I am plotting the performance of certain models that are loaded from a dataframe. I am doing this using Seaborn. However, the order of the values on the X-axis depends on the order on which one selects the models. For example, in the image below one first selects the model PLD_level_6 and then model PLD_level_5.3:
As you can see, the values on the X-axis first start with v17 up until v19, and then they start with v13 up until v16. Of course, one would like the values on the X-axis to go in chronological order (i.e. from v13 up until v19). This is indeed the case if one selects the model PLD_level_5.3 first and then the model PLD_level_6, as seen below:
The reason this happens is because there exists no data for PLD_level_6 w.r.t. v13, v14, v15 and v16. Is there a way to force the fixed order of v13,v14,v15,v16,v17,v18,v19 on the X-axis independent of missing data?
This is the snippet of my code that I use for the plotting:
if (number_of_metrics ==1):
g = sns.lineplot(x="VERSION", y=metrics1[0], hue="FULL_MODEL_ID", data = v_model_results, ax=axes[0, 0])
box = g.get_position()
g.set_position([box.x0, box.y0, box.width * 0.85, box.height])

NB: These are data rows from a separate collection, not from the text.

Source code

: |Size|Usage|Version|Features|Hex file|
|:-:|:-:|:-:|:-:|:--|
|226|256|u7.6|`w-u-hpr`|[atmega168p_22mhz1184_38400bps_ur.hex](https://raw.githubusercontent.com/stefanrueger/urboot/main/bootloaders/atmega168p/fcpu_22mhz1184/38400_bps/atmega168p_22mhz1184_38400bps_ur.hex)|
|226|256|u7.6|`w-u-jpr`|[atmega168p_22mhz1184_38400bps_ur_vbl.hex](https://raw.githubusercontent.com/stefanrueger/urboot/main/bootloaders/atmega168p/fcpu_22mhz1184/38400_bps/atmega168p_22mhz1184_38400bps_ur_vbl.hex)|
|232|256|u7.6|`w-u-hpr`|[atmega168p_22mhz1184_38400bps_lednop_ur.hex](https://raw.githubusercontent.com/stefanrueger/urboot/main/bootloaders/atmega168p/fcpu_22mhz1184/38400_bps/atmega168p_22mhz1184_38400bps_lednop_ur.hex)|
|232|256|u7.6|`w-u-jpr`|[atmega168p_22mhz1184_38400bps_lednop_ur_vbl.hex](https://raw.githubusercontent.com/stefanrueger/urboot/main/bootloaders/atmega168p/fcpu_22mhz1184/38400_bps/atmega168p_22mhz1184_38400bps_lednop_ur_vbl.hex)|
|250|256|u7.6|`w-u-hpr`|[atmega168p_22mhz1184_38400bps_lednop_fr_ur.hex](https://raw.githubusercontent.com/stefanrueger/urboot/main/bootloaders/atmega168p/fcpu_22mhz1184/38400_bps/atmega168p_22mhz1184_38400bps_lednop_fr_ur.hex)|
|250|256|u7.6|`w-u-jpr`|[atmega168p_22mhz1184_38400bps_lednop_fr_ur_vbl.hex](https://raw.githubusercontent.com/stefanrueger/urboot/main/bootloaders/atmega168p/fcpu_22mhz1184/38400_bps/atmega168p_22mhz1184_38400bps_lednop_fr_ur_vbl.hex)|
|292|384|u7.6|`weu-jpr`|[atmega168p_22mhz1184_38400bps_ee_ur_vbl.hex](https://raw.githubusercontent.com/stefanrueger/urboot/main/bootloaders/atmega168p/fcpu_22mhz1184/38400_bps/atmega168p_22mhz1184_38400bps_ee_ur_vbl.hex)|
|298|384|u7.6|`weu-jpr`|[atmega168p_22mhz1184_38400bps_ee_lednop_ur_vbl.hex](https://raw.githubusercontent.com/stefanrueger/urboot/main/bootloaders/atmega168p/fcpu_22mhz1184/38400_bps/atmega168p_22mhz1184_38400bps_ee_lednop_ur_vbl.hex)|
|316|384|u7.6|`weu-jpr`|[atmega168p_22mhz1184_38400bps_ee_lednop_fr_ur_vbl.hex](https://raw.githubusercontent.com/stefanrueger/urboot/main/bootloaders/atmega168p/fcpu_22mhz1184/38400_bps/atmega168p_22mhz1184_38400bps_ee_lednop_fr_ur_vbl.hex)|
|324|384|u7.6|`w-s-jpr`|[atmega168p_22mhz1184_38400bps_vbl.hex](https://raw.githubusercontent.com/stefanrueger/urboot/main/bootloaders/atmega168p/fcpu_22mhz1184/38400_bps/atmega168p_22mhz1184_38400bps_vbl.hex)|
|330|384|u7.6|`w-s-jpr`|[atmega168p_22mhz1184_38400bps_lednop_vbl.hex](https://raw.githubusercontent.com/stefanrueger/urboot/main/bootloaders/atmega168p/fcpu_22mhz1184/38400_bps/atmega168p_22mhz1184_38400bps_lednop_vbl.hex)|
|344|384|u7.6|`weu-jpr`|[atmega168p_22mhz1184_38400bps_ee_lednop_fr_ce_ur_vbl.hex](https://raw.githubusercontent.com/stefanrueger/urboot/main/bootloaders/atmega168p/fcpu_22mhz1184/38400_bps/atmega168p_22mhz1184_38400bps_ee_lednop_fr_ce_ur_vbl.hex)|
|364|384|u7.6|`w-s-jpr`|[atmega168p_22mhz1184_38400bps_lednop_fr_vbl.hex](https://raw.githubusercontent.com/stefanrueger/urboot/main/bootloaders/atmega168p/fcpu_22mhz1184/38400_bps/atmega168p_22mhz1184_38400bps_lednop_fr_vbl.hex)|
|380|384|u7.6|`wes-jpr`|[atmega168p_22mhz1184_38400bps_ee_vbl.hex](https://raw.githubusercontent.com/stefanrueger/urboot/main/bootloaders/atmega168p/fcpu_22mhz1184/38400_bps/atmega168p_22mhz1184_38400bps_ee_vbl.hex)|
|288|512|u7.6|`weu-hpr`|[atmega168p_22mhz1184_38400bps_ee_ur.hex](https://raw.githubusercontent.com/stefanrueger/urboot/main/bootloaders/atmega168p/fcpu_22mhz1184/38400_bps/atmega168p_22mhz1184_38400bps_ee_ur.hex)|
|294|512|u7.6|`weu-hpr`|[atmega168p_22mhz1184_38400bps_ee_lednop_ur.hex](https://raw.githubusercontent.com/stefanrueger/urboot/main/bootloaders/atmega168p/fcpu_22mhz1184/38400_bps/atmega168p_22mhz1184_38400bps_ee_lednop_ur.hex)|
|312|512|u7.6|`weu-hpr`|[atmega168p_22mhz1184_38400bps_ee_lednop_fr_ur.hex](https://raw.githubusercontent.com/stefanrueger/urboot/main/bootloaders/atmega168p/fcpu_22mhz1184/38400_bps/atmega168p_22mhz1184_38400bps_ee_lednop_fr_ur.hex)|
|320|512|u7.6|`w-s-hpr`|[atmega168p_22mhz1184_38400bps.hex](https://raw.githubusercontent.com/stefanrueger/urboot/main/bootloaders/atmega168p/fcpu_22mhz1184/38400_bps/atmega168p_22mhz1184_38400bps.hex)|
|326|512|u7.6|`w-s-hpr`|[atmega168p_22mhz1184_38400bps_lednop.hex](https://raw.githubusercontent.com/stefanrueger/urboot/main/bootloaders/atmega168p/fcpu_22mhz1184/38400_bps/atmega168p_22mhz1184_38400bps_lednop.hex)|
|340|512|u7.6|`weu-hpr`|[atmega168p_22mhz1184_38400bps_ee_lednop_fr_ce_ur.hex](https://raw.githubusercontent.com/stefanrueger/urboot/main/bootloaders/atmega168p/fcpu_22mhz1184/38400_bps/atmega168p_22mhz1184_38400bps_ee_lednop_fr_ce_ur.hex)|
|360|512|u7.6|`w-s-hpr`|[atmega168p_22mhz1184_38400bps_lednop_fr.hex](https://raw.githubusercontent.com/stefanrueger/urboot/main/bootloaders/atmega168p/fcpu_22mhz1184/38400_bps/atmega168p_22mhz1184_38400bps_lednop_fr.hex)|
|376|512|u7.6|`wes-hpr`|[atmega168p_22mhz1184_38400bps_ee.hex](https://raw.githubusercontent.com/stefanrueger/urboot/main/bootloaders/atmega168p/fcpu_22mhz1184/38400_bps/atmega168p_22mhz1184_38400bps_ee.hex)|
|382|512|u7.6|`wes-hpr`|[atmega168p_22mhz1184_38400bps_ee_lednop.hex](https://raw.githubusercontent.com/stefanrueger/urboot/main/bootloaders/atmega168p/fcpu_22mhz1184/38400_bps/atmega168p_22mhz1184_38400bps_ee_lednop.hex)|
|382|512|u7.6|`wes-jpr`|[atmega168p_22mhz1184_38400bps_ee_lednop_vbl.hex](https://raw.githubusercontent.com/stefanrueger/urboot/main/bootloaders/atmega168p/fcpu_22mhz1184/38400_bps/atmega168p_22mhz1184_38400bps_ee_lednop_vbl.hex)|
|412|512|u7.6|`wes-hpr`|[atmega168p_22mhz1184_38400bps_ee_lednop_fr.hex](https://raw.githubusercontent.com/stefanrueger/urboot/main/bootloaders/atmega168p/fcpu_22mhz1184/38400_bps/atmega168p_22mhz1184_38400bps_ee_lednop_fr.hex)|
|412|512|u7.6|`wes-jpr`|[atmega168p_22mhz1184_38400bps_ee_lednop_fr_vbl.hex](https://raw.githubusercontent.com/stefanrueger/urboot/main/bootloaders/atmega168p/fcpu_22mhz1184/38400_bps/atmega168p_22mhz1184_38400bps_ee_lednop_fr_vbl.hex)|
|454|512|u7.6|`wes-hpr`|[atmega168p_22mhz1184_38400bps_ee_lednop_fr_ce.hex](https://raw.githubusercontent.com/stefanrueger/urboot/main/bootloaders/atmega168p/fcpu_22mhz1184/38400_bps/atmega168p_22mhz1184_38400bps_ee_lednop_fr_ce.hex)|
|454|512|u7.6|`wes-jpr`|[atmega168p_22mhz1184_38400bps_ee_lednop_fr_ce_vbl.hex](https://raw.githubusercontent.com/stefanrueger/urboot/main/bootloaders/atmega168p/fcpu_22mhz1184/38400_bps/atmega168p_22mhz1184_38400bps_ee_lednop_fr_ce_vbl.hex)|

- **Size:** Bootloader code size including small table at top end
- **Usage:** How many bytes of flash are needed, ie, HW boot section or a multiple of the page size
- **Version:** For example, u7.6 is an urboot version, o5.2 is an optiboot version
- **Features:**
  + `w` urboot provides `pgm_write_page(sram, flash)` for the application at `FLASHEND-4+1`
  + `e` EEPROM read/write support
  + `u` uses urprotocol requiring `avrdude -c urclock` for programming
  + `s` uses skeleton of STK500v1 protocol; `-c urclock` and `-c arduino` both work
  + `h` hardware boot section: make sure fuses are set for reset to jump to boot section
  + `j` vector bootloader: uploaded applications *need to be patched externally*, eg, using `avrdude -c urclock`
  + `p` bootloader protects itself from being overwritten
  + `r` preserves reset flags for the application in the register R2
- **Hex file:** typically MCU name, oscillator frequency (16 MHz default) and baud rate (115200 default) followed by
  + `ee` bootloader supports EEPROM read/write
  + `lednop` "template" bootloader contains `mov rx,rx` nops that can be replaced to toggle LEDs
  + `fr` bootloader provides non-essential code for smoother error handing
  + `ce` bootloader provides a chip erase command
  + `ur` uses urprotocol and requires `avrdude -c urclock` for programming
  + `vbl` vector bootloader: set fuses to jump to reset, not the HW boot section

g.legend(loc='lower right', bbox_to_anchor=(0.8, 1.2), ncol=1)
if (number_of_metrics > 1):
g = sns.lineplot(x="VERSION", y=metrics1[0], hue="FULL_MODEL_ID", data = v_model_results, ax=axes[0, 0])
box = g.get_position()
g.set_position([box.x0, box.y0, box.width * 0.85, box.height])
g.legend(loc='lower right', bbox_to_anchor=(0.8, 1.5), ncol=1)
for metric in metrics1[1:]:
index = metrics1.index(metric)
sns.lineplot(x="VERSION", y=metric, hue="FULL_MODEL_ID", data = v_model_results, ax=axes[index, 0], legend=False)
axes[0,0].set_title(f"First set of models: {cell_line1}-{conc1}")
plt.tight_layout()
CodePudding user response:
Yes, give your x
variable a Categorical
dtype with all categories you want to appear in the order that you desire.